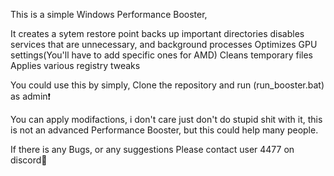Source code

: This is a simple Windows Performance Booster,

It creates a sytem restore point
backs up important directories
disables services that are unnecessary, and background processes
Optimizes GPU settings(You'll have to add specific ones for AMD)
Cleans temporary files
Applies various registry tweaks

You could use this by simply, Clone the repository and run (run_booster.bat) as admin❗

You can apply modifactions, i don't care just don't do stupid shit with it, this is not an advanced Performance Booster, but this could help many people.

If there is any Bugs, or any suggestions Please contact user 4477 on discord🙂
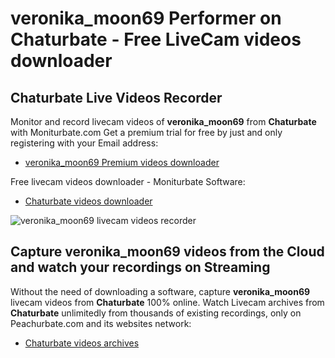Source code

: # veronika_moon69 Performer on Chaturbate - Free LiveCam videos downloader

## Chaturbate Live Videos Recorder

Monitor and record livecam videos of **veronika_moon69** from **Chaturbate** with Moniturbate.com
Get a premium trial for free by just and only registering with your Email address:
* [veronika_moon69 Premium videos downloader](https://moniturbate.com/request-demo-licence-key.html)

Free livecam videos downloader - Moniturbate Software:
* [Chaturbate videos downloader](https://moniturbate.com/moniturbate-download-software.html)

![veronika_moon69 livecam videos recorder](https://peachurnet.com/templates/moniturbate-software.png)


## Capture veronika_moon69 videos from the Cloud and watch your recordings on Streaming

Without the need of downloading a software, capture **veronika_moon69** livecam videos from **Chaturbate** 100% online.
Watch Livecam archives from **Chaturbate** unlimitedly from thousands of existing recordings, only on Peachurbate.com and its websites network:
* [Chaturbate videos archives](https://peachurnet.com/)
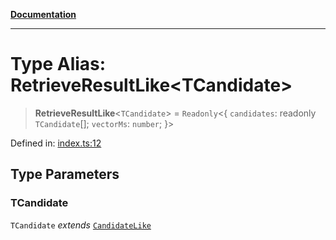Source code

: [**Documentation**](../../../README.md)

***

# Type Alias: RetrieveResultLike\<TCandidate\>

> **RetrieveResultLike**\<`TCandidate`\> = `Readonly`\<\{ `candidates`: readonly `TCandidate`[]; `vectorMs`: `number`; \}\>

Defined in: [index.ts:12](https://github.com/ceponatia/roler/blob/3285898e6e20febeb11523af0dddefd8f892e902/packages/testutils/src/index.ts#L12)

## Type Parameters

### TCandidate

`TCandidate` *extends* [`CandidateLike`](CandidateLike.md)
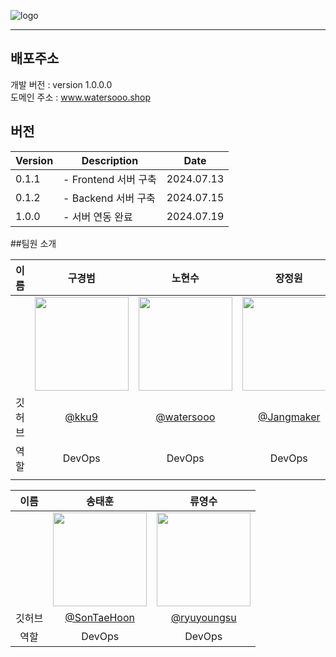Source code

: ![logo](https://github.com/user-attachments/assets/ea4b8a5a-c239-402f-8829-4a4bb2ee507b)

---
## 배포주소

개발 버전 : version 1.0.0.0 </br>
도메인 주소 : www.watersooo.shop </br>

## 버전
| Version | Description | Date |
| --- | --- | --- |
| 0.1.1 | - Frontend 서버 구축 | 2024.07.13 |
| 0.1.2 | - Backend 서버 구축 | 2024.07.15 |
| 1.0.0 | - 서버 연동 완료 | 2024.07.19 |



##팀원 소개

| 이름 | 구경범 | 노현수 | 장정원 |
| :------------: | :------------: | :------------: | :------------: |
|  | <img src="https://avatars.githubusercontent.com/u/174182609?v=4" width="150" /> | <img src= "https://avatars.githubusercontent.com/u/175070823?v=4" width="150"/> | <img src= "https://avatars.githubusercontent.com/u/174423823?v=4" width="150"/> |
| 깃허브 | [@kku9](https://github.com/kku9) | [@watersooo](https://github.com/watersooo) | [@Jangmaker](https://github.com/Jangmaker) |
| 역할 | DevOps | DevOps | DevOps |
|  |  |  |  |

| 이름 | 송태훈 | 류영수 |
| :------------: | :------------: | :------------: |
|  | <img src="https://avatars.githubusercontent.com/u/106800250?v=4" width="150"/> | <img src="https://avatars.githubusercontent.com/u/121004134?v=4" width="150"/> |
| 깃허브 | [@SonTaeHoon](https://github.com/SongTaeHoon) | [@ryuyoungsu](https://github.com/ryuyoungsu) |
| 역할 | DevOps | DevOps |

▶ _Task prompt_:
The records shown above are to be repeated exactly, with the pictures left out.

▶ _Response box_:
Source code

: This is a simple Windows Performance Booster,

It creates a sytem restore point
backs up important directories
disables services that are unnecessary, and background processes
Optimizes GPU settings(You'll have to add specific ones for AMD)
Cleans temporary files
Applies various registry tweaks

You could use this by simply, Clone the repository and run (run_booster.bat) as admin❗

You can apply modifactions, i don't care just don't do stupid shit with it, this is not an advanced Performance Booster, but this could help many people.

If there is any Bugs, or any suggestions Please contact user 4477 on discord🙂
Source code

: # veronika_moon69 Performer on Chaturbate - Free LiveCam videos downloader

## Chaturbate Live Videos Recorder

Monitor and record livecam videos of **veronika_moon69** from **Chaturbate** with Moniturbate.com
Get a premium trial for free by just and only registering with your Email address:
* [veronika_moon69 Premium videos downloader](https://moniturbate.com/request-demo-licence-key.html)

Free livecam videos downloader - Moniturbate Software:
* [Chaturbate videos downloader](https://moniturbate.com/moniturbate-download-software.html)

![veronika_moon69 livecam videos recorder](https://peachurnet.com/templates/moniturbate-software.png)


## Capture veronika_moon69 videos from the Cloud and watch your recordings on Streaming

Without the need of downloading a software, capture **veronika_moon69** livecam videos from **Chaturbate** 100% online.
Watch Livecam archives from **Chaturbate** unlimitedly from thousands of existing recordings, only on Peachurbate.com and its websites network:
* [Chaturbate videos archives](https://peachurnet.com/)
Source code

: [**Documentation**](../../../README.md)

***

# Type Alias: RetrieveResultLike\<TCandidate\>

> **RetrieveResultLike**\<`TCandidate`\> = `Readonly`\<\{ `candidates`: readonly `TCandidate`[]; `vectorMs`: `number`; \}\>

Defined in: [index.ts:12](https://github.com/ceponatia/roler/blob/3285898e6e20febeb11523af0dddefd8f892e902/packages/testutils/src/index.ts#L12)

## Type Parameters

### TCandidate

`TCandidate` *extends* [`CandidateLike`](CandidateLike.md)
Source code

: ![logo](https://github.com/user-attachments/assets/ea4b8a5a-c239-402f-8829-4a4bb2ee507b)

---
## 배포주소

개발 버전 : version 1.0.0.0 </br>
도메인 주소 : www.watersooo.shop </br>

## 버전
| Version | Description | Date |
| --- | --- | --- |
| 0.1.1 | - Frontend 서버 구축 | 2024.07.13 |
| 0.1.2 | - Backend 서버 구축 | 2024.07.15 |
| 1.0.0 | - 서버 연동 완료 | 2024.07.19 |



##팀원 소개

| 이름 | 구경범 | 노현수 | 장정원 |
| :------------: | :------------: | :------------: | :------------: |
|  | <img src="https://avatars.githubusercontent.com/u/174182609?v=4" width="150" /> | <img src= "https://avatars.githubusercontent.com/u/175070823?v=4" width="150"/> | <img src= "https://avatars.githubusercontent.com/u/174423823?v=4" width="150"/> |
| 깃허브 | [@kku9](https://github.com/kku9) | [@watersooo](https://github.com/watersooo) | [@Jangmaker](https://github.com/Jangmaker) |
| 역할 | DevOps | DevOps | DevOps |
|  |  |  |  |

| 이름 | 송태훈 | 류영수 |
| :------------: | :------------: | :------------: |
|  | <img src="https://avatars.githubusercontent.com/u/106800250?v=4" width="150"/> | <img src="https://avatars.githubusercontent.com/u/121004134?v=4" width="150"/> |
| 깃허브 | [@SonTaeHoon](https://github.com/SongTaeHoon) | [@ryuyoungsu](https://github.com/ryuyoungsu) |
| 역할 | DevOps | DevOps |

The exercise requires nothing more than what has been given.